School of thought
NGO is taking a more considered, innovative and relevant approach to education in rural China, Fang Aiqing reports.
In Xinglong village in Zheng'an county, Southwest China's Guizhou province, around 30 urban students are attending a small primary school, attracted by its wholesome curriculum system that makes learning fun and a life rooted in the soil enjoyable.
Tianzige Xinglong Experimental Primary School offers a localized, humanistic education that Xiao Shijian, the founder of the NGO Tianzige, has been exploring and promoting since the organization took over the school in 2017.

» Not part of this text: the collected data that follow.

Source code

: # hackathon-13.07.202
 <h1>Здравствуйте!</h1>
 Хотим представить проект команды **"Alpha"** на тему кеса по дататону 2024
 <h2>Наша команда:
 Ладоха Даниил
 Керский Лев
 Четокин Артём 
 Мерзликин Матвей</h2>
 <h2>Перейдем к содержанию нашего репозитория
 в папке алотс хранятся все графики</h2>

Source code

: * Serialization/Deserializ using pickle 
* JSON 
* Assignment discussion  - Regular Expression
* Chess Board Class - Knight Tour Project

The school, at the foot of Tianlou Mountain and not far from Furong River, is surrounded by layers of terraces, pine woods and bamboo forests.
At this time in spring, the mountains are often covered with cloud and mist. The trees near the paddy field are reflected in the natural spring water, which is populated with fish, and occasionally, ducks.

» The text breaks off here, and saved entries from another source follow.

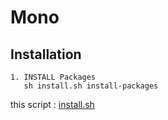 # Mono

## Installation

    1. INSTALL Packages
       sh install.sh install-packages

this script : [install.sh](https://github.com/ghsable/dotfiles/blob/main/bin/apl/mono/install.sh)
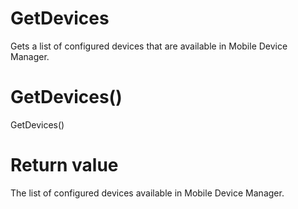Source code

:﻿# GetDevices

Gets a list of configured devices that are available in Mobile Device Manager.

# 



# GetDevices()

GetDevices()

# Return value

<Device>

The list of configured devices available in Mobile Device Manager.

The school now has 85 students and 14 teachers.
Every morning, the students take turns to do some farm work, from planting vegetables and removing weeds, to building the henhouse and feeding the poultry.
They grow a dozen vegetables including cabbage, Chinese chives and turnip, and sell the harvest to the teachers. The revenue and expenditure is made public every month.
They also learn to create handicrafts, which they are allowed to sell, and the income is invested into school development and investigative study.
Taking advantage of the local environment, the students have mixed-age, project-based courses, which integrate multidisciplinary knowledge that leverages the surrounding natural environment and the local culture and history.
They involve topics that not only cover local flora and fauna, geography, agriculture and dwelling styles, but also family history, conflict resolution and how to get along with their parents, who work in faraway cities.